DeDe anticipated the experience would be as sensational as any cherished memory. Page one! She inspirited the room, watching Mrs. Bennet pushing, poking, niggling the disinterested Mr. Bennet: “Have you heard that Netherfield Park is let at last?” Where the text merely reports that “Mr. Bennet replied that he had not,” DeDe, omnisciently present, watches as her story father rolls his eyes upward, and utters a “no” then compresses his lips and returns his concentration to the book in his hand (how neglectful that Ms. Austen fails to note these details). As a “fly on the wall,” DeDe listens as her paper parents discuss first the advent of the rich Mr. Bingley, and then their daughters. DeDe/Elizabeth accepts the fact her mother seems to favor the other daughters, but she basks in her father’s favor. Suffice it to say (as Ms. Austen has) that in three and twenty years of marriage, Mrs. Bennet has not been able to understand the many facets of Mr. Bennet’s character, while “she [is] a woman of mean understanding, little information, and uncertain temper.” Her sole occupation is getting her daughters married—preferably well and rich.

DeDe flowed easily through Chapter One, only to find herself dammed in Chapter Two. Mr. Bennet has paid a call on Bingley and returns to his home, Longbourn. He observes Lizzy trimming a hat. DeDe feels the hat in her hand, the straw texture, the ribbon, and the paper flowers as she twists them into the band. However, when her father speaks, “I hope Mr. Bingley will like it, Lizzy,” DeDe/Elizabeth feels queasy, thickly ethereal, as her mother inserts a response. When DeDe attempts to read/speak Lizzy’s lines, she feels crowded, squeezed, and hears that counterfeit Elizabeth speaking “But you forget, Mama…” The room tilts, although this doesn’t seem unnerving to the elder Bennets. A “snap” and DeDe sat in her favorite chair holding her only useful, and once favorite, book in her hand. She was outside looking in, reading not living.

Twice more she tried to immerse herself in the text, and found her way impeded by that impudent humbug. On the third attempt, through sheer will, DeDe/Elizabeth finishes her first line: “…Mrs. Long has promised to introduce him [Bingley].” However, DeDe/Elizabeth notices a puzzled look on her father’s face as if he were watching something out of place, such as a horse harnessed backwards to a chaise. She is distracted by his curiousness, until he addresses her: “When is your next...” Snap! His inquiry jumps from ear to eye, “…ball to be, Lizzy.” Again, DeDe is usurped, surprised and supplanted; from the page to her head, that actress replies, “To-morrow fortnight.” DeDe slammed shut the book. Barely one page into Chapter Two, and the pretender firmly inhabited the Bennet’s second daughter.

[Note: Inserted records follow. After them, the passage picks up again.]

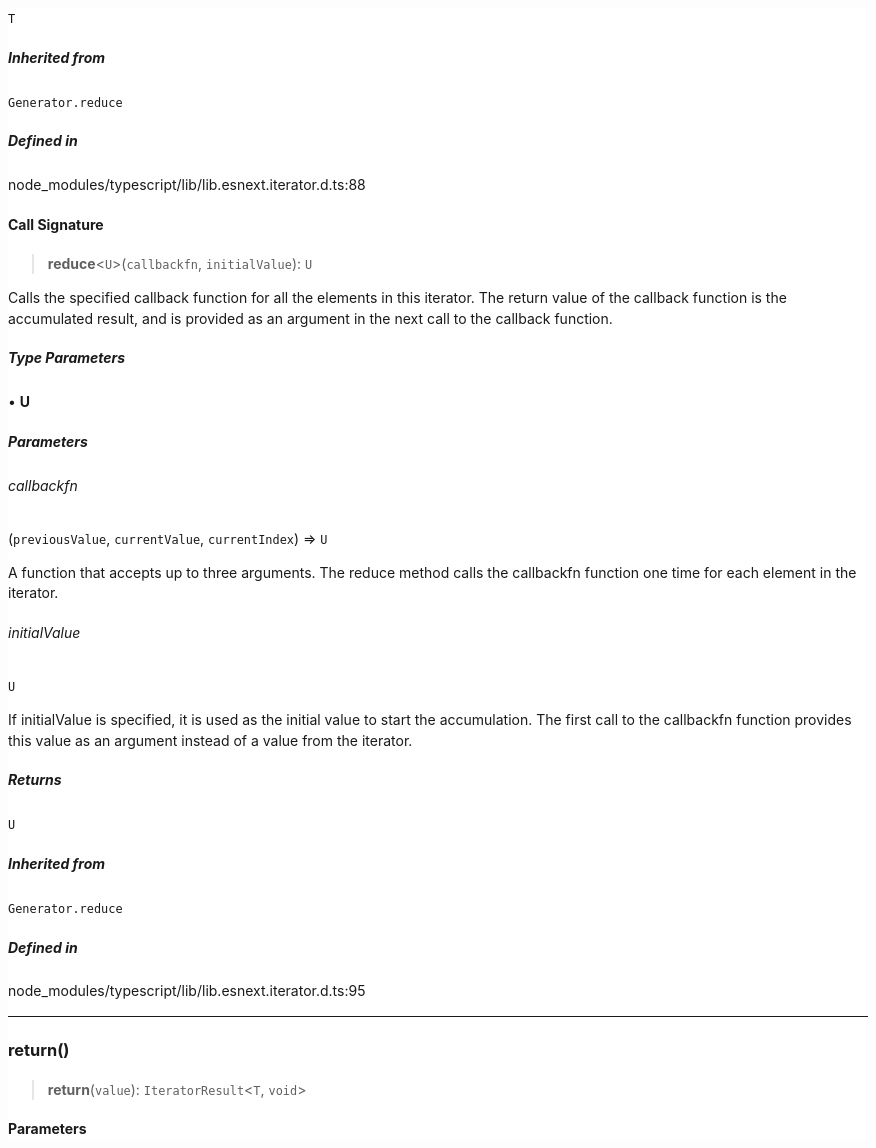 `T`

##### Inherited from

`Generator.reduce`

##### Defined in

node\_modules/typescript/lib/lib.esnext.iterator.d.ts:88

#### Call Signature

> **reduce**\<`U`\>(`callbackfn`, `initialValue`): `U`

Calls the specified callback function for all the elements in this iterator. The return value of the callback function is the accumulated result, and is provided as an argument in the next call to the callback function.

##### Type Parameters

• **U**

##### Parameters

###### callbackfn

(`previousValue`, `currentValue`, `currentIndex`) => `U`

A function that accepts up to three arguments. The reduce method calls the callbackfn function one time for each element in the iterator.

###### initialValue

`U`

If initialValue is specified, it is used as the initial value to start the accumulation. The first call to the callbackfn function provides this value as an argument instead of a value from the iterator.

##### Returns

`U`

##### Inherited from

`Generator.reduce`

##### Defined in

node\_modules/typescript/lib/lib.esnext.iterator.d.ts:95

***

### return()

> **return**(`value`): `IteratorResult`\<`T`, `void`\>

#### Parameters
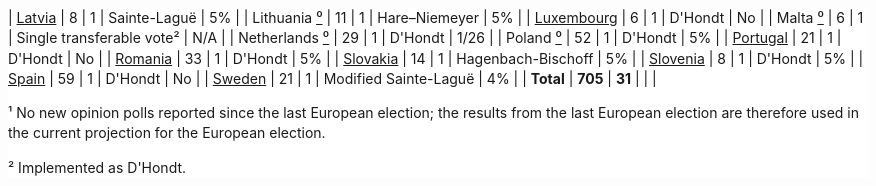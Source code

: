 | [Latvia](https://filipvanlaenen.github.io/latvian_ep_polls/average-2023-08-31.html)                                          | 8           | 1                    | Sainte-Laguë              | 5%        |
| Lithuania [⁰](https://filipvanlaenen.github.io/lithuanian_ep_polls/average-2023-08-31.html)                                  | 11          | 1                    | Hare–Niemeyer             | 5%        |
| [Luxembourg](https://filipvanlaenen.github.io/luxembourg_ep_polls/average-2023-08-31.html)                                   | 6           | 1                    | D'Hondt                  | No        |
| Malta [⁰](https://filipvanlaenen.github.io/maltese_ep_polls/average-2023-08-31.html)                                         | 6           | 1                    | Single transferable vote² | N/A       |
| Netherlands [⁰](https://filipvanlaenen.github.io/dutch_ep_polls/average-2023-08-31.html)                                     | 29          | 1                    | D'Hondt                  | 1/26      |
| Poland [⁰](https://filipvanlaenen.github.io/polish_ep_polls/average-2023-08-31.html)                                         | 52          | 1                    | D'Hondt                  | 5%        |
| [Portugal](https://filipvanlaenen.github.io/portuguese_ep_polls/average-2023-08-31.html)                                     | 21          | 1                    | D'Hondt                  | No        |
| [Romania](https://filipvanlaenen.github.io/romanian_ep_polls/average-2023-08-31.html)                                        | 33          | 1                    | D'Hondt                  | 5%        |
| [Slovakia](https://filipvanlaenen.github.io/slovakian_ep_polls/average-2023-08-31.html)                                      | 14          | 1                    | Hagenbach-Bischoff        | 5%        |
| [Slovenia](https://filipvanlaenen.github.io/slovenian_ep_polls/average-2023-08-31.html)                                      | 8           | 1                    | D'Hondt                  | 5%        |
| [Spain](https://filipvanlaenen.github.io/spanish_ep_polls/average-2023-08-31.html)                                           | 59          | 1                    | D'Hondt                  | No        |
| [Sweden](https://filipvanlaenen.github.io/swedish_ep_polls/average-2023-08-31.html)                                          | 21          | 1                    | Modified Sainte-Laguë     | 4%        |
| **Total**                                                                                                         | **705**     | **31**               |                           |           |

¹ No new opinion polls reported since the last European election; the results from the last European election are therefore used in the current projection for the European election.

² Implemented as D'Hondt.
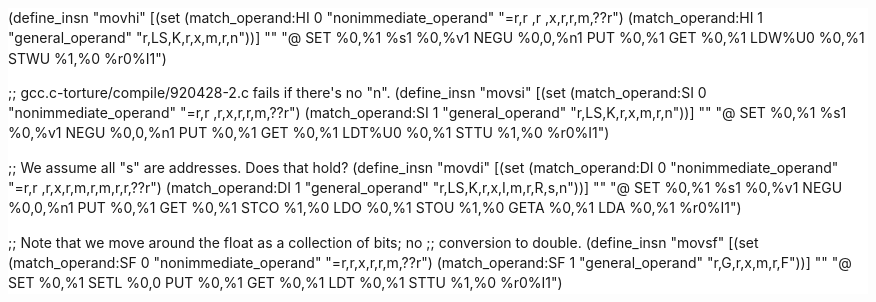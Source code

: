 (define_insn "movhi"
  [(set (match_operand:HI 0 "nonimmediate_operand" "=r,r ,r ,x,r,r,m,??r")
	(match_operand:HI 1 "general_operand"	    "r,LS,K,r,x,m,r,n"))]
  ""
  "@
   SET %0,%1
   %s1 %0,%v1
   NEGU %0,0,%n1
   PUT %0,%1
   GET %0,%1
   LDW%U0 %0,%1
   STWU %1,%0
   %r0%I1")

;; gcc.c-torture/compile/920428-2.c fails if there's no "n".
(define_insn "movsi"
  [(set (match_operand:SI 0 "nonimmediate_operand" "=r,r ,r,x,r,r,m,??r")
	(match_operand:SI 1 "general_operand"	    "r,LS,K,r,x,m,r,n"))]
  ""
  "@
   SET %0,%1
   %s1 %0,%v1
   NEGU %0,0,%n1
   PUT %0,%1
   GET %0,%1
   LDT%U0 %0,%1
   STTU %1,%0
   %r0%I1")

;; We assume all "s" are addresses.  Does that hold?
(define_insn "movdi"
  [(set (match_operand:DI 0 "nonimmediate_operand" "=r,r ,r,x,r,m,r,m,r,r,??r")
	(match_operand:DI 1 "general_operand"	    "r,LS,K,r,x,I,m,r,R,s,n"))]
  ""
  "@
   SET %0,%1
   %s1 %0,%v1
   NEGU %0,0,%n1
   PUT %0,%1
   GET %0,%1
   STCO %1,%0
   LDO %0,%1
   STOU %1,%0
   GETA %0,%1
   LDA %0,%1
   %r0%I1")

;; Note that we move around the float as a collection of bits; no
;; conversion to double.
(define_insn "movsf"
 [(set (match_operand:SF 0 "nonimmediate_operand" "=r,r,x,r,r,m,??r")
       (match_operand:SF 1 "general_operand"	   "r,G,r,x,m,r,F"))]
  ""
  "@
   SET %0,%1
   SETL %0,0
   PUT %0,%1
   GET %0,%1
   LDT %0,%1
   STTU %1,%0
   %r0%I1")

Despair claimed DeDe with sixty chapters to go. If she had been correct in judging that her wresting with that Hollywood hussy for Elizabeth’s being caused her father’s puzzlement, what would Darcy make of such struggles? Especially since her nemesis made the movie with him. For the first time in DeDe’s life, fear replaced fantasy as motivation. In novels and films, she experienced time as circular: Chapter Sixty-one led to Chapter One and Finis led to opening credits. DeDe could neither read nor watch as Elizabeth Bennet endlessly reaped unearned rewards. She needed a way in—or out, out of this cruel life.

Suicide, for those who have not achieved it, is deemed a coward’s act, a mortal sin. But, is it not cowardly to avoid the cup, the rope, the blade and remain in agony, claiming ecclesiastical doctrine as an excuse? What could be more heroic than to sacrifice one’s self on the altar of undying love? Perhaps, wistful martyrdom. She would become a nun, dead to the world, living out her days constructing magnificent mental monuments to her lasting and unrequited love. Alas, hapless fate: “…the Moving Finger writes, and having writ Moves on…” If only she could re-write history, she would not expose herself to Austenian titillation.

If only she could rewrite… That’s it! Rewrite! DeDe knew the future, every modest Longbourn to grand Pemberley twist of it, whereas Elizabeth lived out a script in textual blindness, absent foreknowledge. DeDe could insinuate herself, in a novel way, at the precise moment. She knows what Darcy desires; it is elicited in Chapter Eight, by Elizabeth herself:

"Then," observed Elizabeth, "you [Darcy] must comprehend a great deal in your idea of an accomplished woman."

"Yes; I do comprehend a great deal in it."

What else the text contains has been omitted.